Now Ayuso has come to the defence of Miguel Ángel Rodríguez and has downplayed the threats to a conversation between "two people who have had a relationship of confidence for more than thirty years who are arguing on WhatsApp". "I don't understand why this is going around everywhere. Let's see if we can stop getting angry with people that we trust because that also gets leaked", she replied. And she threw everything into the mix, with references connecting this conversation to the amnesty law and the Koldo case. Ayuso stated that she will not "lend herself" to being "put on the same level" as a Spanish government that "makes you ashamed of it" and that, in her opinion, "lies from one week to the next" about the deals it has done with the Basques EH Bildu and the Catalan pro-independence parties, on the amnesty and the budget. "The future of Spain is being negotiated in the hands of a Salvadoran in Switzerland [referring to Francisco Galindo Vélez, the Salvadoran diplomat chosen by the PSOE and Junts as coordinator of their verification mechanism], that is all the transparency that the Spanish government has", she concluded.

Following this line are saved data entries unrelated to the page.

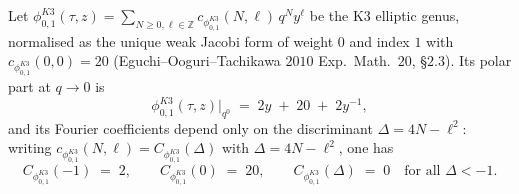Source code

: \begin{lemma}
\label{lem:polar-support-phi-K3}
Let $\phi^{K3}_{0,1}(\tau, z) = \sum_{N\ge 0,\ell\in\mathbb{Z}}
c_{\phi^{K3}_{0,1}}(N, \ell)\,q^N y^\ell$ be the K3 elliptic genus,
normalised as the unique weak Jacobi form of weight $0$ and index $1$ with
$c_{\phi^{K3}_{0,1}}(0, 0) = 20$ (Eguchi--Ooguri--Tachikawa
$2010$ \textup{Exp.~Math.}~$20$, \S $2.3$). Its polar part at $q \to 0$ is
\[
 \phi^{K3}_{0,1}(\tau, z)\Big|_{q^0}
 \;=\;
 2y \;+\; 20 \;+\; 2y^{-1},
\]
and its Fourier coefficients depend only on the discriminant
$\Delta = 4N - \ell^2$: writing
$c_{\phi^{K3}_{0,1}}(N, \ell) = C_{\phi^{K3}_{0,1}}(\Delta)$ with
$\Delta = 4N - \ell^2$, one has
\[
 C_{\phi^{K3}_{0,1}}(-1) \;=\; 2,
 \qquad
 C_{\phi^{K3}_{0,1}}(0) \;=\; 20,
 \qquad
 C_{\phi^{K3}_{0,1}}(\Delta) \;=\; 0
 \quad\text{for all } \Delta < -1.
\]
\end{lemma}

On the same day that the conversation was revealed, Miguel Ángel Rodríguez admitted to El País that the messages were true and regretted that they had left the “private and individual” sphere. The president's advisor maintained that the content of the conversation was "an angry way" of saying that elDiario.es was "inventing a case where there was none." In addition, in statements to the EFE agency, Rodríguez said that he and the journalist have argued "a thousand times, some in writing and others without writing" and that he could not expect "a fight with a friend to be news" and that the Spanish government had "all come out" to demand his resignation. "Sánchez has achieved what he intended: for coexistence in Spain to become impossible", he replied.

Miguel Ángel Rodríguez, a former communications director for José María Aznar, started working for Isabel Díaz Ayuso in 2019 / Photo: Europa Press

 

For their part, the Spanish Federation of Journalists' Associations (FAPE) and the Madrid Press Association (APM) have protected and supported the workers at elDiario.es. The two institutions consider these threats to be "intolerable pressure that curtails press freedom and attacks the citizens' right to truthful information".